Stored data entries
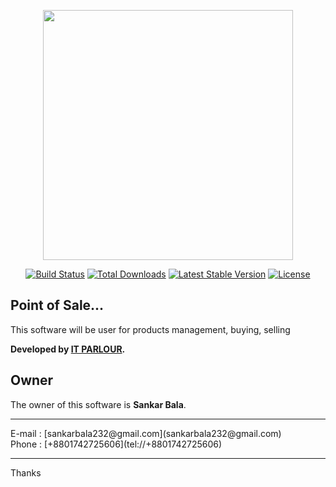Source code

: <p align="center"><img src="https://encrypted-tbn0.gstatic.com/images?q=tbn%3AANd9GcR_N_6MmQnCStUgML7VW7J7nFbQgToYxVT-K_G78qWn8x4HocIQ" width="400"></p>

<p align="center">
<a href="https://travis-ci.org/laravel/framework"><img src="https://travis-ci.org/laravel/framework.svg" alt="Build Status"></a>
<a href="https://packagist.org/packages/laravel/framework"><img src="https://poser.pugx.org/laravel/framework/d/total.svg" alt="Total Downloads"></a>
<a href="https://packagist.org/packages/laravel/framework"><img src="https://poser.pugx.org/laravel/framework/v/stable.svg" alt="Latest Stable Version"></a>
<a href="https://packagist.org/packages/laravel/framework"><img src="https://poser.pugx.org/laravel/framework/license.svg" alt="License"></a>
</p>

## Point of Sale...

This software will be user for products management, buying, selling

**Developed by [IT PARLOUR](https://itparlour.com/).**



## Owner

The owner of this software is **Sankar Bala**.
<hr/>
 E-mail  :  [sankarbala232@gmail.com](sankarbala232@gmail.com)
 <br/>
 Phone   :  [+8801742725606](tel://+8801742725606)
 <br/>
<hr/>


Thanks
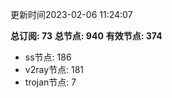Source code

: 更新时间2023-02-06 11:24:07

**总订阅: 73**
**总节点: 940**
**有效节点: 374**
- ss节点: 186
- v2ray节点: 181
- trojan节点: 7
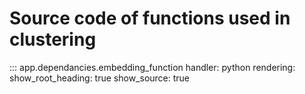# Source code of functions used in clustering

::: app.dependancies.embedding_function
    handler: python
    rendering:
      show_root_heading: true
      show_source: true
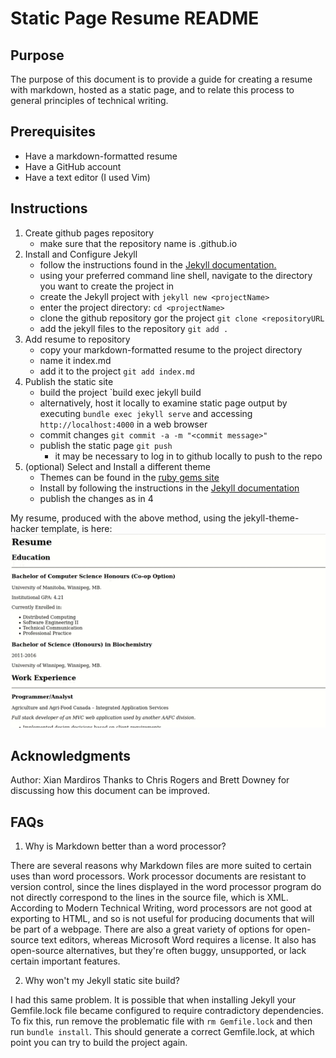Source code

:# Static Page Resume README

## Purpose

The purpose of this document is to provide a guide for creating a resume with markdown, hosted as a static page, and to relate this process to general principles of technical writing.

## Prerequisites

- Have a markdown-formatted resume
- Have a GitHub account
- Have a text editor (I used Vim)

## Instructions

1. Create github pages repository
	- make sure that the repository name is <accountName>.github.io
2. Install and Configure Jekyll
	- follow the instructions found in the [Jekyll documentation.](https://jekyllrb.com/docs/installation/)
	- using your preferred command line shell, navigate to the directory you want to create the project in
	- create the Jekyll project with `jekyll new <projectName>`
	- enter the project directory: `cd <projectName>`
	- clone the github repository gor the project `git clone <repositoryURL`
	- add the jekyll files to the repository `git add .`
3. Add resume to repository
	- copy your markdown-formatted resume to the project directory
	- name it index.md
	- add it to the project `git add index.md`
4. Publish the static site
	- build the project `build exec jekyll build
	- alternatively, host it locally to examine static page output by executing `bundle exec jekyll serve` and accessing `http://localhost:4000` in a web browser
	- commit changes `git commit -a -m "<commit message>"`
	- publish the static page `git push`
		- it may be necessary to log in to github locally to push to the repo
5. (optional) Select and Install a different theme
	- Themes can be found in the [ruby gems site](https://rubygems.org/search?utf8=%E2%9C%93&query=jekyll-theme)
	- Install by following the instructions in the [Jekyll documentation](https://jekyllrb.com/docs/themes/#installing-a-theme)
	- publish the changes as in 4

My resume, produced with the above method, using the jekyll-theme-hacker template, is here:
![My Resume](./resume.gif)

## Acknowledgments

Author: Xian Mardiros
Thanks to Chris Rogers and Brett Downey for discussing how this document can be improved.

## FAQs

1. Why is Markdown better than a word processor?

There are several reasons why Markdown files are more suited to certain uses than word processors. Work processor documents are resistant to version control, since the lines displayed in the word processor program do not directly correspond to the lines in the source file, which is XML. According to Modern Technical Writing, word processors are not good at exporting to HTML, and so is not useful for producing documents that will be part of a webpage. There are also a great variety of options for open-source text editors, whereas Microsoft Word requires a license. It also has open-source alternatives, but they're often buggy, unsupported, or lack certain important features.

2. Why won't my Jekyll static site build?

I had this same problem. It is possible that when installing Jekyll your Gemfile.lock file became configured to require contradictory dependencies. To fix this, run remove the problematic file with `rm Gemfile.lock` and then run `bundle install`. This should generate a correct Gemfile.lock, at which point you can try to build the project again.
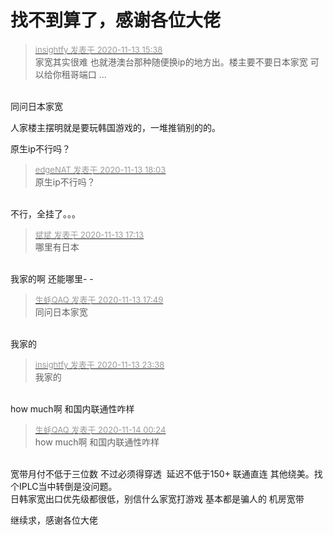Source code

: # 找不到算了，感谢各位大佬


<div class="quote"><blockquote><font size="2"><a href="https://www.hostloc.com/forum.php?mod=redirect&amp;goto=findpost&amp;pid=9448770&amp;ptid=766241" target="_blank"><font color="#999999">insightfy 发表于 2020-11-13 15:38</font></a></font><br />
家宽其实很难 也就港澳台那种随便换ip的地方出。楼主要不要日本家宽 可以给你租哥端口 ...</blockquote></div><br />
同问日本家宽

人家楼主摆明就是要玩韩国游戏的，一堆推销别的的。

原生ip不行吗？

<div class="quote"><blockquote><font size="2"><a href="https://www.hostloc.com/forum.php?mod=redirect&amp;goto=findpost&amp;pid=9449653&amp;ptid=766241" target="_blank"><font color="#999999">edgeNAT 发表于 2020-11-13 18:03</font></a></font><br />
原生ip不行吗？</blockquote></div><br />
不行，全挂了。。。

<div class="quote"><blockquote><font size="2"><a href="https://www.hostloc.com/forum.php?mod=redirect&amp;goto=findpost&amp;pid=9449373&amp;ptid=766241" target="_blank"><font color="#999999">斌斌 发表于 2020-11-13 17:13</font></a></font><br />
哪里有日本</blockquote></div><br />
我家的啊 还能哪里- -

<div class="quote"><blockquote><font size="2"><a href="https://www.hostloc.com/forum.php?mod=redirect&amp;goto=findpost&amp;pid=9449562&amp;ptid=766241" target="_blank"><font color="#999999">生蚝QAQ 发表于 2020-11-13 17:49</font></a></font><br />
同问日本家宽</blockquote></div><br />
我家的 

<div class="quote"><blockquote><font size="2"><a href="https://www.hostloc.com/forum.php?mod=redirect&amp;goto=findpost&amp;pid=9451183&amp;ptid=766241" target="_blank"><font color="#999999">insightfy 发表于 2020-11-13 23:38</font></a></font><br />
我家的</blockquote></div><br />
how much啊 和国内联通性咋样

<div class="quote"><blockquote><font size="2"><a href="https://www.hostloc.com/forum.php?mod=redirect&amp;goto=findpost&amp;pid=9451342&amp;ptid=766241" target="_blank"><font color="#999999">生蚝QAQ 发表于 2020-11-14 00:24</font></a></font><br />
how much啊 和国内联通性咋样</blockquote></div><br />
宽带月付不低于三位数 不过必须得穿透&nbsp;&nbsp;延迟不低于150+ 联通直连 其他绕美。找个IPLC当中转倒是没问题。<br />
日韩家宽出口优先级都很低，别信什么家宽打游戏 基本都是骗人的 机房宽带

继续求，感谢各位大佬
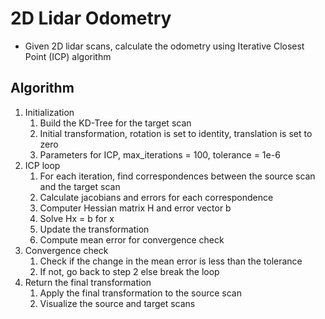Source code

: # 2D Lidar Odometry

- Given 2D lidar scans, calculate the odometry using Iterative Closest Point (ICP) algorithm

## Algorithm

1. Initialization
   1. Build the KD-Tree for the target scan
   2. Initial transformation, rotation is set to identity, translation is set to zero
   3. Parameters for ICP, max_iterations = 100, tolerance = 1e-6
2. ICP loop
   1. For each iteration, find correspondences between the source scan and the target scan
   2. Calculate jacobians and errors for each correspondence
   3. Computer Hessian matrix H and error vector b
   4. Solve Hx = b for x
   5. Update the transformation
   6. Compute mean error for convergence check
3. Convergence check
   1. Check if the change in the mean error is less than the tolerance
   2. If not, go back to step 2 else break the loop
4. Return the final transformation
   1. Apply the final transformation to the source scan
   2. Visualize the source and target scans
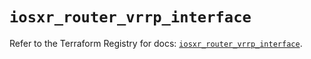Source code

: # `iosxr_router_vrrp_interface`

Refer to the Terraform Registry for docs: [`iosxr_router_vrrp_interface`](https://registry.terraform.io/providers/ciscodevnet/iosxr/0.6.0/docs/resources/router_vrrp_interface).
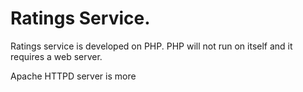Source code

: # Ratings Service.

Ratings service is developed on PHP. PHP will not run on itself and it requires a web server.

Apache HTTPD server is more 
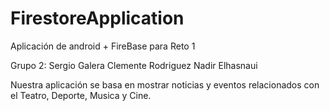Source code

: # FirestoreApplication
Aplicación de android + FireBase para Reto 1

Grupo 2:
Sergio Galera
Clemente Rodriguez
Nadir Elhasnaui

Nuestra aplicación se basa en mostrar noticias y eventos relacionados con el Teatro, Deporte, Musica y Cine.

• **REQUIRED WORK**
Return only the lines running from the top of the data to the line that holds "by [IT PARLOUR](https://itparlour.com/).**". Include both of those lines, but skip the pictures.

• **THE ANSWER**
Source code

: <p align="center"><img src="https://encrypted-tbn0.gstatic.com/images?q=tbn%3AANd9GcR_N_6MmQnCStUgML7VW7J7nFbQgToYxVT-K_G78qWn8x4HocIQ" width="400"></p>

<p align="center">
<a href="https://travis-ci.org/laravel/framework"><img src="https://travis-ci.org/laravel/framework.svg" alt="Build Status"></a>
<a href="https://packagist.org/packages/laravel/framework"><img src="https://poser.pugx.org/laravel/framework/d/total.svg" alt="Total Downloads"></a>
<a href="https://packagist.org/packages/laravel/framework"><img src="https://poser.pugx.org/laravel/framework/v/stable.svg" alt="Latest Stable Version"></a>
<a href="https://packagist.org/packages/laravel/framework"><img src="https://poser.pugx.org/laravel/framework/license.svg" alt="License"></a>
</p>

## Point of Sale...

This software will be user for products management, buying, selling

**Developed by [IT PARLOUR](https://itparlour.com/).**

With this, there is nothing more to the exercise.